La figura dell’artigiano alla mastro Geppetto è una caricatura sorpassata. Il futuro artigiano è tecnologico, preferisce definirsi “maker”, e unendo tradizione e tecnologia può portare l’innovazione nel made in Italy
La trasformazione dell’artigianato passa attraverso la tecnologia e i “maker” (parola inglese che significa creatori), nuove figure di artigiani digitali che combinano il fare manuale con le tecnologie più attuali.
Dare un nuovo valore alle competenze artigiane attraverso la tecnologia per attivare dinamiche di crescita originali: questa è una delle scommesse per il futuro dell’economia italiana sostenuta da Stefano Micelli, docente di economia e gestione delle imprese all’università Ca’ Foscari di Venezia, nel suo libro Futuro artigiano del 2014, grande successo editoriale oggi alla terza edizione.
Cos’è il futuro artigiano
Il libro espone la teoria che l’artigianato è l’uovo di Colombo per la crescita italiana. Micelli propone la virtuosa contaminazione tra lavoro artigiano e l’economia globale e la necessità di una “osmosi tecnica”, cioè il mescolare le abilità artigianali con le competenze industriali per uno sviluppo economico sostenibile per il futuro.
Per molti anni l’artigianato e le professioni manuali sono state considerate come un retaggio del passato e che invece solo la ricerca tecnologica potesse condurci a disegnare il futuro. In realtà è l’unione, anziché la contrapposizione, dei due mondi a poter essere un potente acceleratore di innovazione, la chiave di volta di un cambiamento di rotta.
Oltre a rappresentare una grande risorsa, il mestiere dell’artigiano, secondo l’autore, è anche una scelta di vita appagante e da valorizzare.
I maker, nuove figure di artigiani evoluti
Produrre, riparare, riciclare oggetti fa parte della filosofia dei maker. Dal 2012 il movimento di questi artigiani che utilizzano le ultime tecnologie, fenomeno che si è sviluppato in molti paesi industrializzati, ha fatto la sua comparsa a Milano durante la Design week in più luoghi e con molteplici proposte di gruppi e associazioni che vogliono dare una forma concreta a questa realtà in crescita.

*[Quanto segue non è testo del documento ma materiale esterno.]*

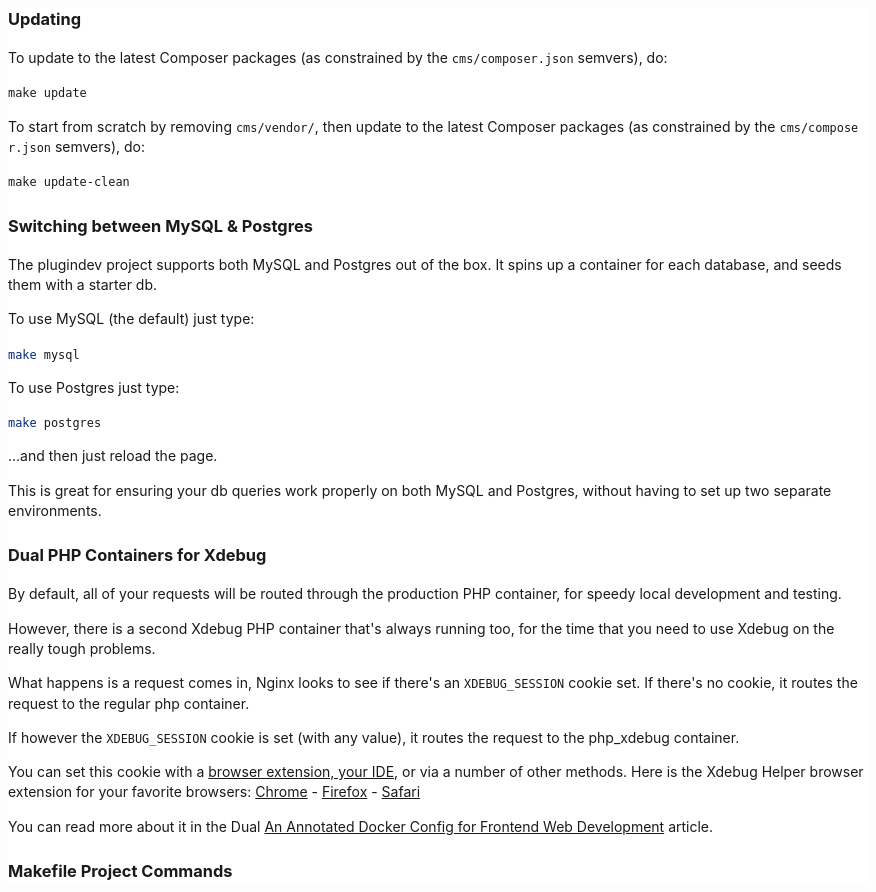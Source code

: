 ### Updating

To update to the latest Composer packages (as constrained by the `cms/composer.json` semvers), do:
```
make update
```

To start from scratch by removing `cms/vendor/`, then update to the latest Composer packages (as constrained by the `cms/composer.json` semvers), do:
```
make update-clean
```

### Switching between MySQL & Postgres

The plugindev project supports both MySQL and Postgres out of the box. It spins up a container for each database, and seeds them with a starter db.

To use MySQL (the default) just type:
```bash
make mysql
```

To use Postgres just type:
```bash
make postgres
```

...and then just reload the page.

This is great for ensuring your db queries work properly on both MySQL and Postgres, without having to set up two separate environments.

### Dual PHP Containers for Xdebug

By default, all of your requests will be routed through the production PHP container, for speedy local development and testing.

However, there is a second Xdebug PHP container that's always running too, for the time that you need to use Xdebug on the really tough problems.

What happens is a request comes in, Nginx looks to see if there's an `XDEBUG_SESSION` cookie set. If there's no cookie, it routes the request to the regular php container.

If however the `XDEBUG_SESSION` cookie is set (with any value), it routes the request to the php_xdebug container.

You can set this cookie with a [browser extension, your IDE](https://xdebug.org/docs/step_debug), or via a number of other methods. Here is the Xdebug Helper browser extension for your favorite browsers: [Chrome](https://chrome.google.com/webstore/detail/xdebug-helper/eadndfjplgieldjbigjakmdgkmoaaaoc) - [Firefox](https://addons.mozilla.org/en-GB/firefox/addon/xdebug-helper-for-firefox/) - [Safari](https://apps.apple.com/app/safari-xdebug-toggle/id1437227804?mt=12)

You can read more about it in the Dual [An Annotated Docker Config for Frontend Web Development](https://nystudio107.com/blog/an-annotated-docker-config-for-frontend-web-development#xdebug-performance) article.

### Makefile Project Commands
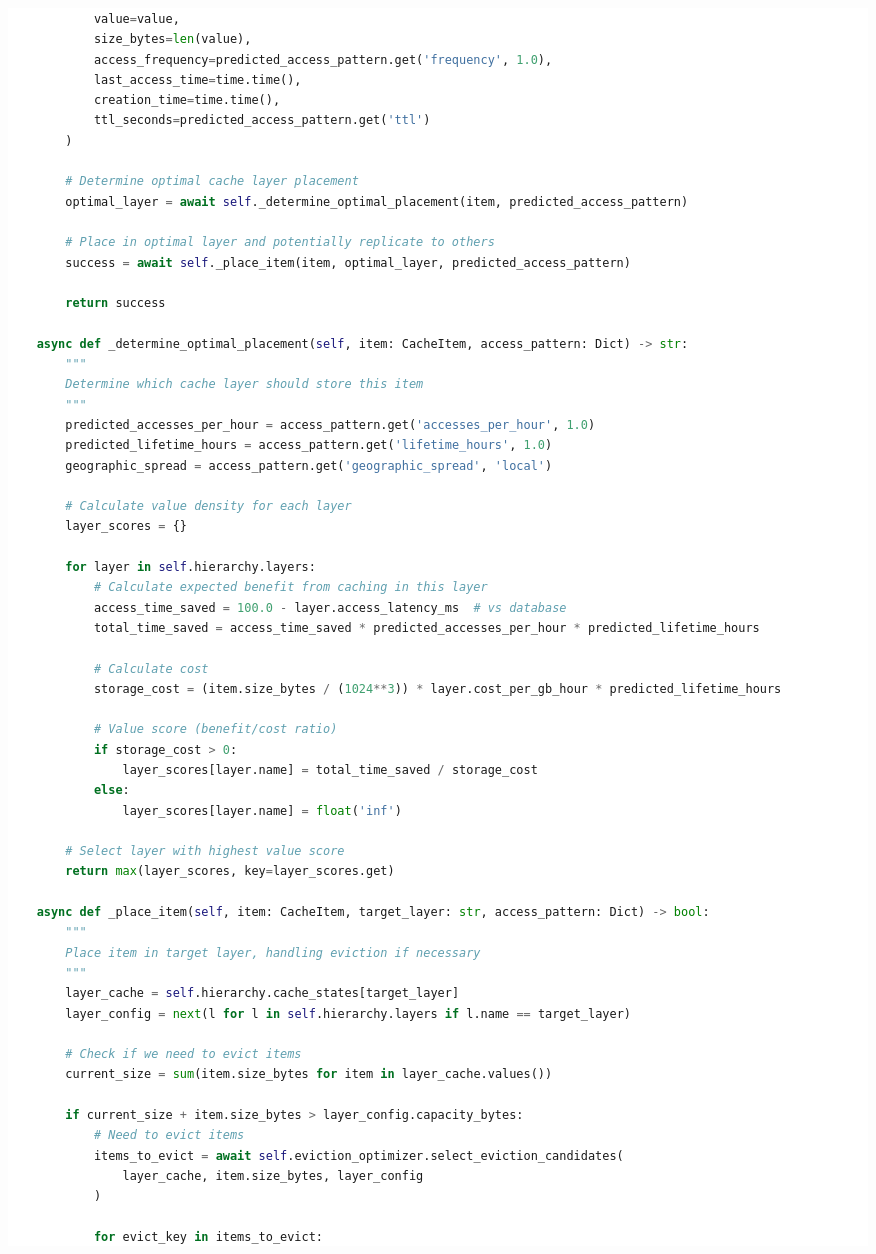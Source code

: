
 ```python
            value=value,
            size_bytes=len(value),
            access_frequency=predicted_access_pattern.get('frequency', 1.0),
            last_access_time=time.time(),
            creation_time=time.time(),
            ttl_seconds=predicted_access_pattern.get('ttl')
        )
        
        # Determine optimal cache layer placement
        optimal_layer = await self._determine_optimal_placement(item, predicted_access_pattern)
        
        # Place in optimal layer and potentially replicate to others
        success = await self._place_item(item, optimal_layer, predicted_access_pattern)
        
        return success
    
    async def _determine_optimal_placement(self, item: CacheItem, access_pattern: Dict) -> str:
        """
        Determine which cache layer should store this item
        """
        predicted_accesses_per_hour = access_pattern.get('accesses_per_hour', 1.0)
        predicted_lifetime_hours = access_pattern.get('lifetime_hours', 1.0)
        geographic_spread = access_pattern.get('geographic_spread', 'local')
        
        # Calculate value density for each layer
        layer_scores = {}
        
        for layer in self.hierarchy.layers:
            # Calculate expected benefit from caching in this layer
            access_time_saved = 100.0 - layer.access_latency_ms  # vs database
            total_time_saved = access_time_saved * predicted_accesses_per_hour * predicted_lifetime_hours
            
            # Calculate cost
            storage_cost = (item.size_bytes / (1024**3)) * layer.cost_per_gb_hour * predicted_lifetime_hours
            
            # Value score (benefit/cost ratio)
            if storage_cost > 0:
                layer_scores[layer.name] = total_time_saved / storage_cost
            else:
                layer_scores[layer.name] = float('inf')
        
        # Select layer with highest value score
        return max(layer_scores, key=layer_scores.get)
    
    async def _place_item(self, item: CacheItem, target_layer: str, access_pattern: Dict) -> bool:
        """
        Place item in target layer, handling eviction if necessary
        """
        layer_cache = self.hierarchy.cache_states[target_layer]
        layer_config = next(l for l in self.hierarchy.layers if l.name == target_layer)
        
        # Check if we need to evict items
        current_size = sum(item.size_bytes for item in layer_cache.values())
        
        if current_size + item.size_bytes > layer_config.capacity_bytes:
            # Need to evict items
            items_to_evict = await self.eviction_optimizer.select_eviction_candidates(
                layer_cache, item.size_bytes, layer_config
            )
            
            for evict_key in items_to_evict:
```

“L’Italia è già la patria dei maker – afferma Micelli –, il problema è che non lo abbiamo realizzato. L’artigiano innova attraverso gli strumenti del suo lavoro, nuovi materiali e modi di lavorare. Il lavoro artigiano non è custodire acriticamente il passato, ma rinnovarsi nel tempo e accettare la sfida della tecnologia.
Dire che siamo già il paese dei maker vuol dire scommettere sulla rete e sulle nuove tecnologie in generale. Significa dire che i nostri artigiani sono i protagonisti di una nuova rivoluzione industriale centrata su una diversa idea di lavoro e di valore”.
Capacità manuale e conoscenza tecnologica
Coniugare grande qualità e capacità manifatturiera artigianale con conoscenza, o “know how” in inglese, delle tecnologie e processi di produzione industriale è anche nel dna delle nostre piccole e medie imprese, di quelle tipiche “fabbriche” che hanno creato il fenomeno del design italiano tanto apprezzato nel mondo.
“L’immenso patrimonio di pratiche e di cultura che caratterizza la nostra manifattura deve essere riabilitato e considerato come parte essenziale del nostro futuro economico”, aggiunge Micelli. “Oggi il successo italiano arride alle industrie della cultura materiale, quelle che si nutrono dei nostri saperi antichi e del nostro gusto.
In questo senso l’Italia è una miniera di opportunità, a condizione di saper raccontare al mondo ciò di cui siamo capaci. Ci sono grandi opportunità per coloro che sapranno mettere insieme il saper fare italiano e una comunicazione innovativa, soprattutto grazie alle nuove tecnologie”.